Why are Pull ups Difficult?
Why are pull ups so difficult?
Lug your Bodyweight
Well, pull ups are difficult for many reasons. First off, you need to heave most of your body weight over a bar with your upper body musculature.
Vertical Hanging
Second, you have to do it while hanging off a bar–which is not an easy feat in and of itself.
Most people have poor grip strength and hanging off of a bar for any more than 3 seconds is hard.
For those without a gymnastics background, this is a drawback in and of itself.
Obesity
For most people in the United States and other countries with a high rate of obesity, pulling ones body weight over a bar is an insurmountable challenge.
This alone means that for more than 40 percent of the U.S adult population which is clinically obese, pull ups remain almost impossible.
Gender
For women, pull ups are extra difficult because women have smaller upper bodies and shoulder girdles, and fewer androgen receptors in their upper bodies.
Generally speaking, untrained females have much, much weaker upper bodies than men.
And women carry more of their weight and body fat in their lower bodies, making lugging their weight over a bar even more difficult.
Social Surroundings
Despite what my Instagram Feed reveals to me, most Americans are overweight, out of shape and don’t weight train.
Even among those who do frequent a gym, the effort level among regular gym goers is really low.
Enter any typical commercial gym and a similar pattern emerges.
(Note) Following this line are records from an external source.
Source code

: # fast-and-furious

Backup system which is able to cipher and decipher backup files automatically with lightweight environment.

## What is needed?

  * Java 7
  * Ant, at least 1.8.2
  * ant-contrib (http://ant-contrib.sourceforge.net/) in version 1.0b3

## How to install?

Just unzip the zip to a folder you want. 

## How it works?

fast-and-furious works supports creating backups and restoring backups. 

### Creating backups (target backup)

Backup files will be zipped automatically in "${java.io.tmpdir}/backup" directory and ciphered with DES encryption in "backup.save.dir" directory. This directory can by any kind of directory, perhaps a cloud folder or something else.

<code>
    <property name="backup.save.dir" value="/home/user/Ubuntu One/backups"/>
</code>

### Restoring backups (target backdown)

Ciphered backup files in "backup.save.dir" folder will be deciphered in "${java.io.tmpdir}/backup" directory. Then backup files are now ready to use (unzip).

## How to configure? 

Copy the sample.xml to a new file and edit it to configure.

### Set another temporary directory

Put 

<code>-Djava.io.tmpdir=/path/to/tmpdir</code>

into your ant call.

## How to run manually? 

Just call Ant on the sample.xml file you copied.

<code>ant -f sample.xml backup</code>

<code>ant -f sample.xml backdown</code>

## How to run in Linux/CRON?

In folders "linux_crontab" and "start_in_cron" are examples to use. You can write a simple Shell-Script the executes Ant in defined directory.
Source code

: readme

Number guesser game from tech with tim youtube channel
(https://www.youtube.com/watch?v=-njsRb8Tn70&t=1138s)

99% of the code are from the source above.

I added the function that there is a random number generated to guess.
One or two individuals out of every 20 or more are training hard, exerting effort, and following some sort of reasonable program design.
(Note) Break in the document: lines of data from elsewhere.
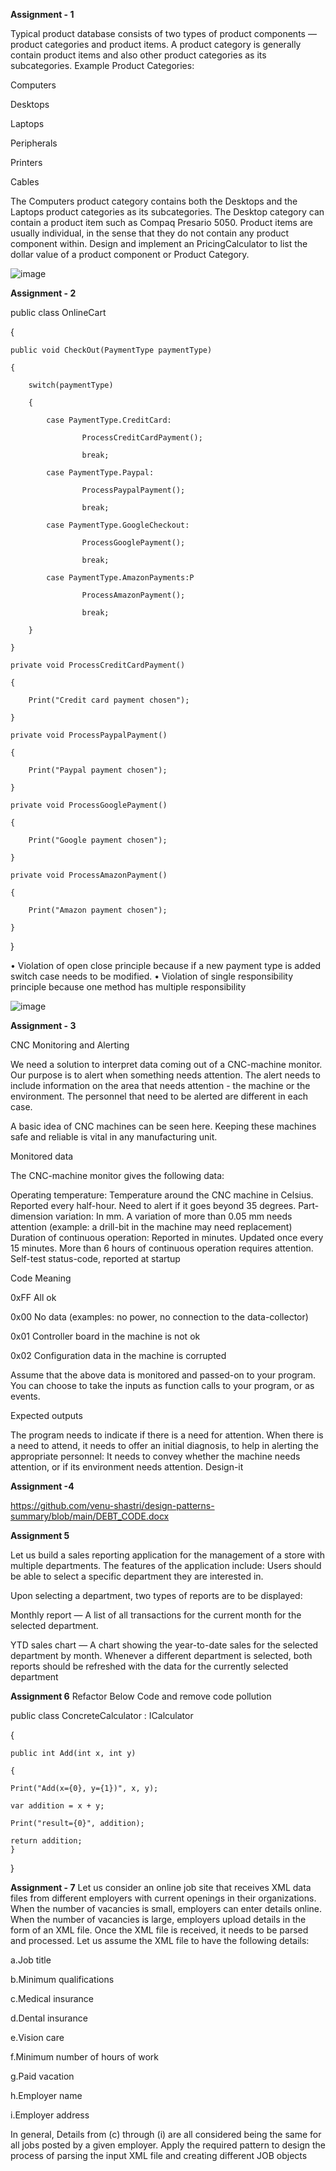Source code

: **Assignment - 1**

Typical product database consists of two types of product components — product categories and product items. A product category is generally contain product items and also other product categories as its subcategories. Example Product Categories:

Computers

Desktops

Laptops

Peripherals

Printers

Cables

The Computers product category contains both the Desktops and the Laptops product categories as its subcategories. The Desktop category can contain a product item such as Compaq Presario 5050. Product items are usually individual, in the sense that they do not contain any product component within. Design and implement an PricingCalculator to list the dollar value of a product component or Product Category.

![image](https://user-images.githubusercontent.com/53172079/181826869-f10b53fe-cfab-49ed-9958-929ea938da87.png)


**Assignment - 2**

public class OnlineCart

{
    
    public void CheckOut(PaymentType paymentType)
	  
    {
        
        switch(paymentType)
        
        {
            
            case PaymentType.CreditCard:
                    
                    ProcessCreditCardPayment();
                    
                    break;
            
            case PaymentType.Paypal:
                    
                    ProcessPaypalPayment();
                    
                    break;
            
            case PaymentType.GoogleCheckout:
                    
                    ProcessGooglePayment();
                    
                    break;
            
            case PaymentType.AmazonPayments:P
                    
                    ProcessAmazonPayment();
                    
                    break;
        
        }
    
    }
    
    private void ProcessCreditCardPayment()
    
    {
        
        Print("Credit card payment chosen");
    
    }
    
    private void ProcessPaypalPayment()
    
    {
        
        Print("Paypal payment chosen");
    
    }
    
    private void ProcessGooglePayment()
    
    {
        
        Print("Google payment chosen");
    
    }
    
    private void ProcessAmazonPayment()
    
    {
        
        Print("Amazon payment chosen");
    
    }

}

•	Violation of open close principle because if a new payment type is added switch case needs to be modified.
•	Violation of single responsibility principle because one method has multiple responsibility

![image](https://user-images.githubusercontent.com/53172079/181827144-6e5f3c3b-9a11-4e32-9372-7682a3733487.png)


**Assignment - 3**

CNC Monitoring and Alerting

We need a solution to interpret data coming out of a CNC-machine monitor. Our purpose is to alert when something needs attention. The alert needs to include information on the area that needs attention - the machine or the environment. The personnel that need to be alerted are different in each case.

A basic idea of CNC machines can be seen here. Keeping these machines safe and reliable is vital in any manufacturing unit.

Monitored data

The CNC-machine monitor gives the following data:

Operating temperature: Temperature around the CNC machine in Celsius. Reported every half-hour. Need to alert if it goes beyond 35 degrees.
Part-dimension variation: In mm. A variation of more than 0.05 mm needs attention (example: a drill-bit in the machine may need replacement)
Duration of continuous operation: Reported in minutes. Updated once every 15 minutes. More than 6 hours of continuous operation requires attention.
Self-test status-code, reported at startup

Code	Meaning

0xFF	All ok

0x00	No data (examples: no power, no connection to the data-collector)

0x01	Controller board in the machine is not ok

0x02	Configuration data in the machine is corrupted

Assume that the above data is monitored and passed-on to your program. You can choose to take the inputs as function calls to your program, or as events.

Expected outputs

The program needs to indicate if there is a need for attention.
When there is a need to attend, it needs to offer an initial diagnosis, to help in alerting the appropriate personnel: It needs to convey whether the machine needs attention, or if its environment needs attention.
Design-it

**Assignment -4**

https://github.com/venu-shastri/design-patterns-summary/blob/main/DEBT_CODE.docx

**Assignment 5**

Let us build a sales reporting application for the management of a store with multiple departments. The features of the application include:
Users should be able to select a specific department they are interested in.

Upon selecting a department, two types of reports are to be displayed:

Monthly report — A list of all transactions for the current month for the selected department.

YTD sales chart — A chart showing the year-to-date sales for the selected department by month. Whenever a different department is selected, both reports should be refreshed with the data for the currently selected department

**Assignment 6**
Refactor Below Code and remove code pollution

public class ConcreteCalculator : ICalculator

{

    public int Add(int x, int y)

    {
        
	Print("Add(x={0}, y={1})", x, y);
        
	var addition = x + y;
        
	Print("result={0}", addition);
        
	return addition;
    }
}

**Assignment - 7**
Let us consider an online job site that receives XML data files from different employers with current openings in their organizations. When the number of vacancies is small, employers can enter details online. When the number of vacancies is large, employers upload details in the form of an XML file. Once the XML file is received, it needs to be parsed and processed. Let us assume the XML file to have the following details:

a.Job title

b.Minimum qualifications

c.Medical insurance

d.Dental insurance

e.Vision care

f.Minimum number of hours of work

g.Paid vacation

h.Employer name

i.Employer address 

In general, Details from (c) through (i) are all considered being the same for all jobs posted by a given employer. Apply the required pattern to design the process of parsing the input XML file and creating different JOB objects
The others are running their mouth, doing cardio only or checking out members of the opposite sex.
Mental Blocks
And finally, the remaining people may have a mental block around doing pull ups.
They have been told that they are soooo hard, most of the people they see in real life are obese and completely de-conditioned, and the remaining gym goers they see have poor work ethic.
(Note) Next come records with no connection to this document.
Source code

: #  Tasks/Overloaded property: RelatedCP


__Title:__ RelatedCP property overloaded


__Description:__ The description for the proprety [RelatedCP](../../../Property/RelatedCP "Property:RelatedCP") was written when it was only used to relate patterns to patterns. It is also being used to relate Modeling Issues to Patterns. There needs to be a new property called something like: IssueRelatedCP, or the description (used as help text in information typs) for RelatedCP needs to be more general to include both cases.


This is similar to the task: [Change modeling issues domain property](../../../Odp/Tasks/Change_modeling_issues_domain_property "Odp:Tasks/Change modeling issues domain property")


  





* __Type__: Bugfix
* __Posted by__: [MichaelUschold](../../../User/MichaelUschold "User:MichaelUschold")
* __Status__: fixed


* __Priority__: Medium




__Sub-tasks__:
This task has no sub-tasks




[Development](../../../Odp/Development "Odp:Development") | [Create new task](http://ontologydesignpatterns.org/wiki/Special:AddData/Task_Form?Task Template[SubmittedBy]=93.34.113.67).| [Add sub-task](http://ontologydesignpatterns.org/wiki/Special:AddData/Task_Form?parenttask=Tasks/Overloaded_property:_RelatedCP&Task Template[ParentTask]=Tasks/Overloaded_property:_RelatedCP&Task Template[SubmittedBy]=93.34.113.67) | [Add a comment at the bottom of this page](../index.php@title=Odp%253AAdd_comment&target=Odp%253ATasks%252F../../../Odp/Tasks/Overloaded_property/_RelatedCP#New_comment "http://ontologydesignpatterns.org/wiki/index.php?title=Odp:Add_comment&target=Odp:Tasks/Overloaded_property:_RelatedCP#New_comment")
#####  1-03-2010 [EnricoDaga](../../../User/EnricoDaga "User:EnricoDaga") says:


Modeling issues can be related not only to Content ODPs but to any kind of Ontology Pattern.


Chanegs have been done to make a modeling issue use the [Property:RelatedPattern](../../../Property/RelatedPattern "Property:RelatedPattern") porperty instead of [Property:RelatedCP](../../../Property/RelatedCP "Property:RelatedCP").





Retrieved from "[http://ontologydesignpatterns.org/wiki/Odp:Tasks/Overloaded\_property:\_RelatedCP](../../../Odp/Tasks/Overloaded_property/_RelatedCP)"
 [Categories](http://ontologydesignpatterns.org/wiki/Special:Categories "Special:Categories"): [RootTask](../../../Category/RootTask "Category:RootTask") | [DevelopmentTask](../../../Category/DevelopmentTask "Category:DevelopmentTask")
It’s hard to do significantly better when you have very few strength role models in the real world.
Pull ups take hard frickin work for a substantial period of time. Most people will have to strength train three to six times per week. They will have to keep their nutrition and weight/body fat in check and sleep enough. They will also need to seek out a training environment where they are exposed to people actually doing pull ups.